Everything we know about God and His continual interventions in the world is based on the Bible. However, there are different interpretations and exegeses on how to read the Bible. Some Biblical scholars are keen to explain everything in the Bible as a metaphor, while others warn that the Bible should be read just as it is, with a historical underlay of people who wrote it. If they were divinely inspired, as the Holy Tradition of Christianity argues, then why would we consider everything as a metaphor?
The Biblical scholars are very focused on the usage of words in the scriptures. Let us look at some of these words and try to reason what stands behind them.
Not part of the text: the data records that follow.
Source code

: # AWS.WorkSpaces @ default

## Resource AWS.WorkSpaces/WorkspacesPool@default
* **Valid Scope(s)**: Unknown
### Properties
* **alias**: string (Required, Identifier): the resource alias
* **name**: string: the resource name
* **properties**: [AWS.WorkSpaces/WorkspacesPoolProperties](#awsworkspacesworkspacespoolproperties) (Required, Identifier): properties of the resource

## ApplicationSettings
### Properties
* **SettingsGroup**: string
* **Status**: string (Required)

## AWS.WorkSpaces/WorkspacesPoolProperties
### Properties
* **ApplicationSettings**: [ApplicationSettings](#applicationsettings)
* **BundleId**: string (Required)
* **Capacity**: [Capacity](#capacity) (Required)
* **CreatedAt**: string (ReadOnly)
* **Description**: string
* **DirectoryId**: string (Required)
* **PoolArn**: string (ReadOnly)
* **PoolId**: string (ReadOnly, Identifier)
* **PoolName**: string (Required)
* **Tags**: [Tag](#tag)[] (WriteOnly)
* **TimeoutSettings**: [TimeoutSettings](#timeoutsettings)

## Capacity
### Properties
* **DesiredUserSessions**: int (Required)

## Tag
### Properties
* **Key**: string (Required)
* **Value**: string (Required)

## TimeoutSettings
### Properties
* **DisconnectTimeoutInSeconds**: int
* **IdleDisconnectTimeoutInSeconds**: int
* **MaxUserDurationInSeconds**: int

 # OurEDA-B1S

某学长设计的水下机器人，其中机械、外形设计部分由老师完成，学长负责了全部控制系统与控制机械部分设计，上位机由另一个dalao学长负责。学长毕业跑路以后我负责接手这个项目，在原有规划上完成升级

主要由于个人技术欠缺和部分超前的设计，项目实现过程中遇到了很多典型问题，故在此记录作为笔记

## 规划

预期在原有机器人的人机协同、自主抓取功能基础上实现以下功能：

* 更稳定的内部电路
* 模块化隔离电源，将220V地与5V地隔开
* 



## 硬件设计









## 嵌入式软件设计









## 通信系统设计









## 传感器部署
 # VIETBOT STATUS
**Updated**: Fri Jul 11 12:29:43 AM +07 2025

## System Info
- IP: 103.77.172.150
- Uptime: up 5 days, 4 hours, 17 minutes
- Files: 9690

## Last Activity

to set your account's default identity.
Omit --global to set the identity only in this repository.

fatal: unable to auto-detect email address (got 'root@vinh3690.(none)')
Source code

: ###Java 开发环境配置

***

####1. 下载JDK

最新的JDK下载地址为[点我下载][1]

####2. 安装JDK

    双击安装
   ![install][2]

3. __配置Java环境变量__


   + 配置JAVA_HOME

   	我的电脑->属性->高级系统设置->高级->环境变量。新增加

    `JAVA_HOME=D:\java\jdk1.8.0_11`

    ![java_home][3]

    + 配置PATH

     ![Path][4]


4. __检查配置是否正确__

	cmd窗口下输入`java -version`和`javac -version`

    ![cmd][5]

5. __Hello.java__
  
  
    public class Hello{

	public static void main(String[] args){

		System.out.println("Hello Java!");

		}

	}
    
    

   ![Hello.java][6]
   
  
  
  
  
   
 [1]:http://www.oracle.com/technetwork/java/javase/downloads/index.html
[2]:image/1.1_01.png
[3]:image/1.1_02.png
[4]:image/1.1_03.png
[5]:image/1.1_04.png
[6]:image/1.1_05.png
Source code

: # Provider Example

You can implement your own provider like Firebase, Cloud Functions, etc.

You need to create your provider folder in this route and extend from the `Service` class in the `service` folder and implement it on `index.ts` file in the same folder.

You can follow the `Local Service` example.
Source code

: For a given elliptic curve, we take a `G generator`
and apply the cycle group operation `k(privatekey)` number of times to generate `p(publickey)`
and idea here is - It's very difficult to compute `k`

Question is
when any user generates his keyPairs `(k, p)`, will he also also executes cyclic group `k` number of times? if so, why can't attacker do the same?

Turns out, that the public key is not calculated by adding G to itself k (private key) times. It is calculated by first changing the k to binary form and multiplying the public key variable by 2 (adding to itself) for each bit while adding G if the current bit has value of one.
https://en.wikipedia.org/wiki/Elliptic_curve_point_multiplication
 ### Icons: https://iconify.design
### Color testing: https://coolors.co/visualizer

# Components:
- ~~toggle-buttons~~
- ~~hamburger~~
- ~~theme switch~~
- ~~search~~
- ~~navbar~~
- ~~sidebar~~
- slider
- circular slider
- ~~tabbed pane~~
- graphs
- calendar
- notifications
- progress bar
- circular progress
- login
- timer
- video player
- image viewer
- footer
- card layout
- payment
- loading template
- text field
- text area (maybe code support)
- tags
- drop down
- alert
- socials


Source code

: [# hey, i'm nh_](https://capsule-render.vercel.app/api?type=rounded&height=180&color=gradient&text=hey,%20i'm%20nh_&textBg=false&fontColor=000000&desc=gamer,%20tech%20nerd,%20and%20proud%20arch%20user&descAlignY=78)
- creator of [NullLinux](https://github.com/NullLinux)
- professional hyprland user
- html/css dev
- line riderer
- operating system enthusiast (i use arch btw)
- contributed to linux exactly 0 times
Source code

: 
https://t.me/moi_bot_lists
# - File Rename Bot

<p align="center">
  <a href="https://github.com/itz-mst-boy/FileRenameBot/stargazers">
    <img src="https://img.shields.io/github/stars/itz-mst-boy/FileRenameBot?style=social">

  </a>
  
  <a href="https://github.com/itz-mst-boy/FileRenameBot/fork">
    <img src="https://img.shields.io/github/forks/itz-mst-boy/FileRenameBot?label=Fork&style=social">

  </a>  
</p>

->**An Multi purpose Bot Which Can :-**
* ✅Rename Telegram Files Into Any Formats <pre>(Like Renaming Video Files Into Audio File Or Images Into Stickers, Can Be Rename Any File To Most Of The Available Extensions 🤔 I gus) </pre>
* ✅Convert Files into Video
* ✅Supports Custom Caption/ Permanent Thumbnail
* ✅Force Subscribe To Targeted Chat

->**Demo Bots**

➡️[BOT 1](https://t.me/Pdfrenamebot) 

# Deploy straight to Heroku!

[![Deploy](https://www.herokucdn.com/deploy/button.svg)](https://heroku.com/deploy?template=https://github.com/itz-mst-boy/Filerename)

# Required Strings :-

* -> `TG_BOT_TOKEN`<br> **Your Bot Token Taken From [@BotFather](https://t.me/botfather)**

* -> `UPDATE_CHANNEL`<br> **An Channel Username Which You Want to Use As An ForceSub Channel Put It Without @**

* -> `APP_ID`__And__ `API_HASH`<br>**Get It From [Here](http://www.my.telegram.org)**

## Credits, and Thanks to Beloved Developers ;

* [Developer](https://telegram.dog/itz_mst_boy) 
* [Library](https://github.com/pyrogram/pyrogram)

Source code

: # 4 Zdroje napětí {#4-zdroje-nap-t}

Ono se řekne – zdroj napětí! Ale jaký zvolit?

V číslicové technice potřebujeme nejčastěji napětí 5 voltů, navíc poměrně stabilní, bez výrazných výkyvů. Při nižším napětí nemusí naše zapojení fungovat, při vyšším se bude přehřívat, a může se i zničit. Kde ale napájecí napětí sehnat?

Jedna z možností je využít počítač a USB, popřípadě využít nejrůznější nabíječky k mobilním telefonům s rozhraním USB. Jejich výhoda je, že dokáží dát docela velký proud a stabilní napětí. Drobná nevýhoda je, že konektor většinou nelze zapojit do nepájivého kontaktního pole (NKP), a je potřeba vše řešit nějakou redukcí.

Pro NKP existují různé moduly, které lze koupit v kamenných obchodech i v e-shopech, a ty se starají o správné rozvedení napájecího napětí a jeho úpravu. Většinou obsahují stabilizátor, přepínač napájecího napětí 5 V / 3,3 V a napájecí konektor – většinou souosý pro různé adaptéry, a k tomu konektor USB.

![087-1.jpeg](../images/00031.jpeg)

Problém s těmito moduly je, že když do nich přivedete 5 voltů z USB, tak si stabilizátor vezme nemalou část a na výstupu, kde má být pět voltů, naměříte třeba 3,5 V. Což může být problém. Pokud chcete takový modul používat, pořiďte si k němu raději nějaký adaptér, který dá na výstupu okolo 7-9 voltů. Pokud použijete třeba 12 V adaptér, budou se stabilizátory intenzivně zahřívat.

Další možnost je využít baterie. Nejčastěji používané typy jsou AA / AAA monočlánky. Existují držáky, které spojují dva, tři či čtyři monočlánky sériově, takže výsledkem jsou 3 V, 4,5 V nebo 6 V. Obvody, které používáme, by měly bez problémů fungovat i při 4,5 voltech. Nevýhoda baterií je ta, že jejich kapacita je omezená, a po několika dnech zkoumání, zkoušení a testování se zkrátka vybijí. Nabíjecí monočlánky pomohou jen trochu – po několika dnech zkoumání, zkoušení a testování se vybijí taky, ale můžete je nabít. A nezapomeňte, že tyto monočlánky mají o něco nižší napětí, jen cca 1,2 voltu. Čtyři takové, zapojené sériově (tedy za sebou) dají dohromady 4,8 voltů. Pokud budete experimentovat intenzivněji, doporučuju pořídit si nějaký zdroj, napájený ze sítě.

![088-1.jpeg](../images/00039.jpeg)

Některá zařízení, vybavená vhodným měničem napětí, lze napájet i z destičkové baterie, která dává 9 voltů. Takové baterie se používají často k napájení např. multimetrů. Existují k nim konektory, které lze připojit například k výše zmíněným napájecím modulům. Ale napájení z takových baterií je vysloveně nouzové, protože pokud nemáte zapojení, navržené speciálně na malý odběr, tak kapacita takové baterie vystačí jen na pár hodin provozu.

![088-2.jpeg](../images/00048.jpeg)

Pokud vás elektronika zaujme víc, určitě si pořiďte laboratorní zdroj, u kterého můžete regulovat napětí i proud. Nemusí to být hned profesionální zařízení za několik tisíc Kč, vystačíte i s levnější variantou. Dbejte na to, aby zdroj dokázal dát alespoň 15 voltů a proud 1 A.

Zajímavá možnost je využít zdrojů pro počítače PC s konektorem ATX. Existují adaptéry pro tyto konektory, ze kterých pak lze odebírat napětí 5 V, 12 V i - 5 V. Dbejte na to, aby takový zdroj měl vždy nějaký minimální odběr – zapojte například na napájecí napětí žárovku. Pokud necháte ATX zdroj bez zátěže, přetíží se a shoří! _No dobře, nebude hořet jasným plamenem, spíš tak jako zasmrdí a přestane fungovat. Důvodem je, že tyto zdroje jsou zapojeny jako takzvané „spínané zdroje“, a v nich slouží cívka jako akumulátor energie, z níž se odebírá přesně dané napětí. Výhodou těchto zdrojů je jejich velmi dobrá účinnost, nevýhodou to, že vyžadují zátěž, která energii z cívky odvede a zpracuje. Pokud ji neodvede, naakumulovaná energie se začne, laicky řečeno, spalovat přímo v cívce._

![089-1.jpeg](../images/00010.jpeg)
It seems that the rod or staff is intimately connected to the rock. In the Old Testament, Moses uses the rod to make miracles. Rod comes almost out of nowhere, and it just happens to be in Moses’ hands. It is also important to acknowledge that Moses had an intimate relationship with God, who talked to him from a bush that seemed to burn but without fire (Exodus 3: 2-4). This description may be understood almost as a portal or as a screen through which God communicates. The rod, furthermore, has extraordinary powers beyond comprehension even in today’s terms. It causes plagues in Egypt (Exodus 7: 9-11), parts the Red Sea (Exodus 14: 20-22), and makes water pour out of a rock (Exodus 17:3-6/Numbers 20:7-11). There is something particular about this rod because if Moses was capable to do such things or to channel the divine power bestowed upon him, the rod would not be necessary. We may then ask if the rod was indeed from this world or is it a tool from outside of this world.
On the other hand, rock has many features that are completely incomprehensible. It pours the water out when touched by Moses’ rod, as we have seen above. When angels’ staff is used, rock produces fire to cook food (Judges 6:20-22); rock pours out rivers of oil (Job 29:6). How may we perceive such rock from the ancient perspective? It would have looked something like a rock, but it is not. It seems this thing has a capacity to store liquid and fire or may just produce it as a simulated thing. Furthermore, these rocks have an interior. One can enter a rock, whereby the ancient Hebrew word for rock is not the same as for the cave (Isaiah 2:10). There are inhabitants of the rock (Isaiah 42:11), and the rock even has secret stairs (Solomon 2:14). Is the rock, therefore, a connection between two worlds, a kind of portal that opens to other realms or a conductor that leads out of simulation?
The New Testament is very intriguing about the rock. Not only Joseph of Arimathea builds the rock in one day (Matthew 27:59-60), but he builds it for a particular purpose. It is obvious that the tomb within a rock/cave cannot be carved out in a single day, so it must have been already created interior. Jesus is laid there, but he resurrects and disappears only to reappear later. How is it done, the Bible does not say. However, the ancient people did understand that Jesus’ body was put there to rest and it had guards and a huge stone was put at the entrance. Something must have happened in the rock and this mysterious place also had an ability to hide or teleport Jesus in the flesh from inside the rock back to our world.
For an omnipotent God, everything is possible. But Jesus conveys that through prayer and belief everything is possible for us too. The question of reality and the fundamental ontology of things comes into question here. If something is fundamental, meaning it cannot be anything else but that particular thing, then the logic suggests that the reality of things does not allow these things to be anything else but its fundamental. If a mountain is a well-known physical group of soil, wood, and rocks, then it is very improbable it would move. But if it moves, as Jesus suggests it can, then it is either not a mountain (rather a simulation) or our perceptions of the real world are completely false. Asking us to believe (Mark 11:23-24) is not proving things. We may be asked to believe in a magic trick, and we cannot explain it, but it is still an illusion, a simulation. A belief is beyond possibility to comprehend, beyond reasoning.
Lastly, Bible tells us a lot about dreams. It seems that people are in a constant process of dreaming, while birth is considered to be an entrance into the matrix where we dream (Exodus 29:7; Job 20:8; Psalms 73:20). We should be aware not to connect these thoughts immediately with the movie Matrix, as dreaming may also be considered how the ancient Semites understood ontological existence. However, dreaming seems very easy, it is a state of being that can exist at one moment and be lost in another. The wicked ones will be gone as a dram (Isaiah 29:7), while the angels who left their habitation are filthy dreamers (Jude 1:6-8). If we consider it really a dream in comparison to the real world (whatever it may be), then we live (or dream) in a simulation. Dreams are altered states of consciousness, felt inner awareness. If we look at the structures of dreams, we see they are different from thoughts and images we have during awake stages, but while we dream, we remember them as believing they are absolutely true, even if they are the most bizarre things and intensely visual. It is often about things that happened to us in the last few days, but it doesn’t play out as it did in our experience. Recalling the dreams as an important way how God speaks to us in the Bible, we may also consider parts of the human brain as a connecting point with the simulation.